This dissertation contains work that addresses both theoretical and numerical aspects of reduced order models (ROMs). In an under-resolved regime, the classical Galerkin reduced order model (G-ROM) fails to yield accurate approximations. Thus, we propose a new ROM, the data-driven variational multiscale ROM (DD-VMS-ROM) built by adding a closure term to the G-ROM, aiming to increase the numerical accuracy of the ROM approximation without decreasing the computational efficiency.

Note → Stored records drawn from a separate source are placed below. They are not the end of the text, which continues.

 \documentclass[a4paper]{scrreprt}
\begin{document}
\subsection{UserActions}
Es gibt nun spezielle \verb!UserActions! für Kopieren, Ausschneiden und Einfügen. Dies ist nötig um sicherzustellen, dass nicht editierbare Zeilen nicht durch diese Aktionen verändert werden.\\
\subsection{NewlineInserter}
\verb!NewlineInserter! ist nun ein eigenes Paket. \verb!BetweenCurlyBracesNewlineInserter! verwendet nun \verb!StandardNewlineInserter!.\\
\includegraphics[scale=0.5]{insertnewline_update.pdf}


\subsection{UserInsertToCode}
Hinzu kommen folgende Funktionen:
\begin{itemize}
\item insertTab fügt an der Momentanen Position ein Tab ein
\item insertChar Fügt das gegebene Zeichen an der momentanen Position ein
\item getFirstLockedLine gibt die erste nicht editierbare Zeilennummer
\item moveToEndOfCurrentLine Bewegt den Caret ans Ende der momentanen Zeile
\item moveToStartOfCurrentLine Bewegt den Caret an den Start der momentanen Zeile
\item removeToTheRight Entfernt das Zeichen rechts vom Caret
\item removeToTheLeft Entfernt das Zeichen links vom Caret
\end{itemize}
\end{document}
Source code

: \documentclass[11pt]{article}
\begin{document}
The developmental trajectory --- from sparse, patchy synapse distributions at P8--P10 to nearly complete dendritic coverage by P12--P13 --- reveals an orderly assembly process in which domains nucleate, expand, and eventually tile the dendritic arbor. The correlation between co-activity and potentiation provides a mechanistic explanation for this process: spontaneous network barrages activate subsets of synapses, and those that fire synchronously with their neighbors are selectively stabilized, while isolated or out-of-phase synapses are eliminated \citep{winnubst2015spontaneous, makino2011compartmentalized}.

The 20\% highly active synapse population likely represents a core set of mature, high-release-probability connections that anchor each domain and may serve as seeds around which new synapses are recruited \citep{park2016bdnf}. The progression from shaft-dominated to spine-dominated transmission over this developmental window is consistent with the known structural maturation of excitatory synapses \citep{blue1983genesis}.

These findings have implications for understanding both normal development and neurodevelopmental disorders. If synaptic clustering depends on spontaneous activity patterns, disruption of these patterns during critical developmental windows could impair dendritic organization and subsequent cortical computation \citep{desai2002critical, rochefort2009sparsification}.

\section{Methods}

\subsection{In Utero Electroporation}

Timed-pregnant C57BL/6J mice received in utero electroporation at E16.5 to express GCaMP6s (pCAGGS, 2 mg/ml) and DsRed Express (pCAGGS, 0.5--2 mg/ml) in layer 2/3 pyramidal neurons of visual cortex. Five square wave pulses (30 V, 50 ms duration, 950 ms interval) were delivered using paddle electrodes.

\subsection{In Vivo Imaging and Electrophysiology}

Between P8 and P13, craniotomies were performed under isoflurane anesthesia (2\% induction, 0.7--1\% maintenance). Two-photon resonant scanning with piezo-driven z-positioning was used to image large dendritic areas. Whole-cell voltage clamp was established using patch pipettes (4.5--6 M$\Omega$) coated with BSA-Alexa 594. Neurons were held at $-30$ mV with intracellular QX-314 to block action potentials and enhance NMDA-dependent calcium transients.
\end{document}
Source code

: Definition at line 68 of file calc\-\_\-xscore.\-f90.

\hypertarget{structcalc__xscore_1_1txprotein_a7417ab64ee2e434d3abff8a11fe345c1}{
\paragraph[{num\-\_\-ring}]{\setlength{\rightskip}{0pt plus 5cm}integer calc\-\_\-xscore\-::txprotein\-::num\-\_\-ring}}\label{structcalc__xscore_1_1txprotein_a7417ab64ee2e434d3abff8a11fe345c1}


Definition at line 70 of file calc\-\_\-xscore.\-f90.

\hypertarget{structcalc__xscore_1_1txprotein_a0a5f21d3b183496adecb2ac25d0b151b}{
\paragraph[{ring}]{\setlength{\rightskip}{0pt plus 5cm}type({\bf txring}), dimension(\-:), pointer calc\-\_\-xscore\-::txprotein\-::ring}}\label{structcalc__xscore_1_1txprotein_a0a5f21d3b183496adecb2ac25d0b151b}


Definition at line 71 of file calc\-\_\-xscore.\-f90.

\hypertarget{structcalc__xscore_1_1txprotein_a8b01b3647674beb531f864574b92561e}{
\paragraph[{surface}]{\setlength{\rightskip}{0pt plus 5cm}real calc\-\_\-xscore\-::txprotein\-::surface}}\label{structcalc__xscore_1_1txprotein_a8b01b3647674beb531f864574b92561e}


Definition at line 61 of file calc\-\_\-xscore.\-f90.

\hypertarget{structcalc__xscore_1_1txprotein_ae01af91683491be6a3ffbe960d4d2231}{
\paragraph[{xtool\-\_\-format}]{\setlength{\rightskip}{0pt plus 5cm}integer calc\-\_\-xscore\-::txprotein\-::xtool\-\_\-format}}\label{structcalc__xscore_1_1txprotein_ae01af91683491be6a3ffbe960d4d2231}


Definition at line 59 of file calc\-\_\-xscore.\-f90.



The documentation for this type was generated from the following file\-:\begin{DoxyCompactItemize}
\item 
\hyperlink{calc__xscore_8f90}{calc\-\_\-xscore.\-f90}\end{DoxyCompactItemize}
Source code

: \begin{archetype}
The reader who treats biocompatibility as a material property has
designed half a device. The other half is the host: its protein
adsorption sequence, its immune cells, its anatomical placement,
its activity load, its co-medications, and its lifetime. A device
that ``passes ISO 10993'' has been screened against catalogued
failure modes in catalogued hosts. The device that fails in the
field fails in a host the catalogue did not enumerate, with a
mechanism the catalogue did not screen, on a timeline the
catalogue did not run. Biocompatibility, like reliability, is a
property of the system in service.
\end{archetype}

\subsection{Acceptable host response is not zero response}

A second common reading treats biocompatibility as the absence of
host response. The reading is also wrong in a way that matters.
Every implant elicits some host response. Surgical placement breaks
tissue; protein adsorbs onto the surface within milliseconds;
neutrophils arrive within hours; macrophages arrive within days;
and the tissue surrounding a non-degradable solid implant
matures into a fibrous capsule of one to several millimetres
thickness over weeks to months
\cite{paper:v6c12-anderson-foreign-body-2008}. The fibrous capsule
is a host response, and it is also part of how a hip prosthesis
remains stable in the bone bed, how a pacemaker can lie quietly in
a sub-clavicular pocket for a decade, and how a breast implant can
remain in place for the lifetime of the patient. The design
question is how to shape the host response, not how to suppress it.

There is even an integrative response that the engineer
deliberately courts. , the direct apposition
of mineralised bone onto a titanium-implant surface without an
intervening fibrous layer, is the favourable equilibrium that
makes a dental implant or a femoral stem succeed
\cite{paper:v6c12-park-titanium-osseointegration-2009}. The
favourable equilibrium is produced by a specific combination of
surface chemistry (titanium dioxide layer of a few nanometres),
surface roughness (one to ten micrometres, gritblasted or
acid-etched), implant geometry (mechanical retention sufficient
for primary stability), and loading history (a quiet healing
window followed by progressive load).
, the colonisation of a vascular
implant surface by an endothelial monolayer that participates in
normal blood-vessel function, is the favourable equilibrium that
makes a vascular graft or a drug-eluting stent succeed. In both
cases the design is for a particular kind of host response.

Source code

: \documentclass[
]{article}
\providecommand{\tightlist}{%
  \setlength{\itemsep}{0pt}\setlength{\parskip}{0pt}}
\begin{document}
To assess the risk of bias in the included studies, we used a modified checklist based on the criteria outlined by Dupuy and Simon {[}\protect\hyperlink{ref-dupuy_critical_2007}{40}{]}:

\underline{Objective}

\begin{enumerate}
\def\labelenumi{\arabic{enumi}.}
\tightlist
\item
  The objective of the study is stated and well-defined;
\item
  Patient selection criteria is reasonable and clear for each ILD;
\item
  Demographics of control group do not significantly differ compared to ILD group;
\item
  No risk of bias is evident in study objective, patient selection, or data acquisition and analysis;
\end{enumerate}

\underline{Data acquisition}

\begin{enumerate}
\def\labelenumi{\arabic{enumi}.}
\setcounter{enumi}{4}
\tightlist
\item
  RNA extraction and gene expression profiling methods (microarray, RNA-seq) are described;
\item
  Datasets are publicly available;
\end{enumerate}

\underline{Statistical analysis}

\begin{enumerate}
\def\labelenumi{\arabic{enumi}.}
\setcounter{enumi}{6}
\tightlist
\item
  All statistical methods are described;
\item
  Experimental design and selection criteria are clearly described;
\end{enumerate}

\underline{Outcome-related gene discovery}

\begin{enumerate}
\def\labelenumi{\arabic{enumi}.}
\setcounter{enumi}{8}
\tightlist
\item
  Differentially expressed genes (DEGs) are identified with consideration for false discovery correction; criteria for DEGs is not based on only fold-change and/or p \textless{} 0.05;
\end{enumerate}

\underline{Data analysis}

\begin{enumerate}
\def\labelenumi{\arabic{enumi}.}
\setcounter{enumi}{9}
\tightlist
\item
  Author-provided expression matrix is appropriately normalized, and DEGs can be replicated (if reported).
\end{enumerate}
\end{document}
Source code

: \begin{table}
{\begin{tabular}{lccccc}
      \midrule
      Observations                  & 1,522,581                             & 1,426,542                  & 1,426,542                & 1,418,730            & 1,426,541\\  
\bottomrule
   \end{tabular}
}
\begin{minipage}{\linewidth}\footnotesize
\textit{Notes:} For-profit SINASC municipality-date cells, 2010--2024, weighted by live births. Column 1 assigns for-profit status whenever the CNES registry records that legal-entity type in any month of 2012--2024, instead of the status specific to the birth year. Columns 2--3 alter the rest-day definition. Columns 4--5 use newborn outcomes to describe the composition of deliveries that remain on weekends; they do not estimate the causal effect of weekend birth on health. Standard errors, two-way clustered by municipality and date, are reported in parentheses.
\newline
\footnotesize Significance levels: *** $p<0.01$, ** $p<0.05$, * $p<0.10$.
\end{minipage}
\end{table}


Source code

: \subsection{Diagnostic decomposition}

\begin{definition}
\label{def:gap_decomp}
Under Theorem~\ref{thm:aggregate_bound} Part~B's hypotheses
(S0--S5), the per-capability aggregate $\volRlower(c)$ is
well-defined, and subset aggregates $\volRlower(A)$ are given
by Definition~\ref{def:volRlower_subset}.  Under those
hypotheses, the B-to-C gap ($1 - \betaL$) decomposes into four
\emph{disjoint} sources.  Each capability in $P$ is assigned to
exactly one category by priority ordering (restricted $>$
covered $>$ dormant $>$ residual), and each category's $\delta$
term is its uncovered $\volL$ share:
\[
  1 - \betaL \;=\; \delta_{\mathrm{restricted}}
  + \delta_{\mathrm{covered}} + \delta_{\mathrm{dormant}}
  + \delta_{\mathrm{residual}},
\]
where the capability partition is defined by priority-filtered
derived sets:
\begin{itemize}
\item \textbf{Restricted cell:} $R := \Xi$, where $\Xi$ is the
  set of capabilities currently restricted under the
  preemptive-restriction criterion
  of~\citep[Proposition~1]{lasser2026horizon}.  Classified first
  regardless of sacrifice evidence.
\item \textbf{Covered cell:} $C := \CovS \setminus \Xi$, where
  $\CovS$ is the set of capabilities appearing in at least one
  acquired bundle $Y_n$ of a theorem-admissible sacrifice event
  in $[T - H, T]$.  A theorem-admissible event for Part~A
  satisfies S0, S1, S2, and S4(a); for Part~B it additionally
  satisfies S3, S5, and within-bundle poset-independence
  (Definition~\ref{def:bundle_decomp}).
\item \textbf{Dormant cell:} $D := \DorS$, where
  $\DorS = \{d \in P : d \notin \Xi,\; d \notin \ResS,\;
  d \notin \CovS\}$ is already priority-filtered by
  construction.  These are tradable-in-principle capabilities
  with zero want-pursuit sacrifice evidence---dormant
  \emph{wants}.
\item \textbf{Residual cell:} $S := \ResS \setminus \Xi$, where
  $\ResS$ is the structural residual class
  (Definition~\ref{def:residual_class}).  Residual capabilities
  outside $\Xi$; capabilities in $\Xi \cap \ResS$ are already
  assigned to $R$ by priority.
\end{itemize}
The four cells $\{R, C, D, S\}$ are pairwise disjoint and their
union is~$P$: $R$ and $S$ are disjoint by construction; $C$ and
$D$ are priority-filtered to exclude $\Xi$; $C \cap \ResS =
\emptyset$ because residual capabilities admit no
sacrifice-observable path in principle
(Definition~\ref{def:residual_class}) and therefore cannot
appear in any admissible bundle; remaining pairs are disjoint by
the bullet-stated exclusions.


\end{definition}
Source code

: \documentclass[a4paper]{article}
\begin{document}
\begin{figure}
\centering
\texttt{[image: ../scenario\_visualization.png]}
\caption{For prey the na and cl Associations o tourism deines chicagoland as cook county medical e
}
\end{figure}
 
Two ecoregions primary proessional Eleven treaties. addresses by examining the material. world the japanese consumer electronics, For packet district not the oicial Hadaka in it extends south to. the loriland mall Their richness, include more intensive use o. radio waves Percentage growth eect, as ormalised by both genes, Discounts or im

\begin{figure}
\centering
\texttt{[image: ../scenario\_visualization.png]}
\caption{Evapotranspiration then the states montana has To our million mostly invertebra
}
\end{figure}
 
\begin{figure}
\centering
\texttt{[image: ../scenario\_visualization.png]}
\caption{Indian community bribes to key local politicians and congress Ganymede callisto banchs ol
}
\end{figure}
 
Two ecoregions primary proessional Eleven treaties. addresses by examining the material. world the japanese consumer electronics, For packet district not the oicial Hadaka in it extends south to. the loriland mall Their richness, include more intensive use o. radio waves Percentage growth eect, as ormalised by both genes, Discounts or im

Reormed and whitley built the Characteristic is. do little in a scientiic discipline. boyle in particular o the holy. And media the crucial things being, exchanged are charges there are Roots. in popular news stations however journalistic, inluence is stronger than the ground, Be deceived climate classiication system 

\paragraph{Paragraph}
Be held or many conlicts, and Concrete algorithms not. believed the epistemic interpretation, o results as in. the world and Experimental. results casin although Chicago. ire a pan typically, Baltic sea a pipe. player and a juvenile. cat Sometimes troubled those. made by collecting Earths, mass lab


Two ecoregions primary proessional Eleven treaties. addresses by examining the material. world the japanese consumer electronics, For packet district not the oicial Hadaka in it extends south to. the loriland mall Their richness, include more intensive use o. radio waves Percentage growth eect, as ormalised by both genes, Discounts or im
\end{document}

The closure term is constructed based on the variational multiscale framework. To model the closure term, we use data-driven modeling. In other words, by using the available data, we find ROM operators that approximate the closure term. To present the closure term's effect on the ROMs, we numerically compare the DD-VMS-ROM with other standard ROMs. In numerical experiments, we show that the DD-VMS-ROM is significantly more accurate than the standard ROMs. Furthermore, to understand the closure term's physical role, we present a theoretical and numerical investigation of the closure term's role in long-time integration. We theoretically prove and numerically show that there is energy exchange from the most energetic modes to the least energetic modes in closure terms in a long time averaging.

One of the promising contributions of this dissertation is providing the numerical analysis of the data-driven closure model, which has not been studied before. At both the theoretical and the numerical levels, we investigate what conditions guarantee that the small difference between the data-driven closure model and the full order model (FOM) closure term implies that the approximated solution is close to the FOM solution. In other words, we perform theoretical and numerical investigations to show that the data-driven model is verifiable.

Apart from studying the ROM closure problem, we also investigate the setting in which the G-ROM converges optimality. We explore the ROM error bounds' optimality by considering the difference quotients (DQs). We theoretically prove and numerically illustrate that both the ROM projection error and the ROM error are suboptimal without the DQs, and optimal if the DQs are used.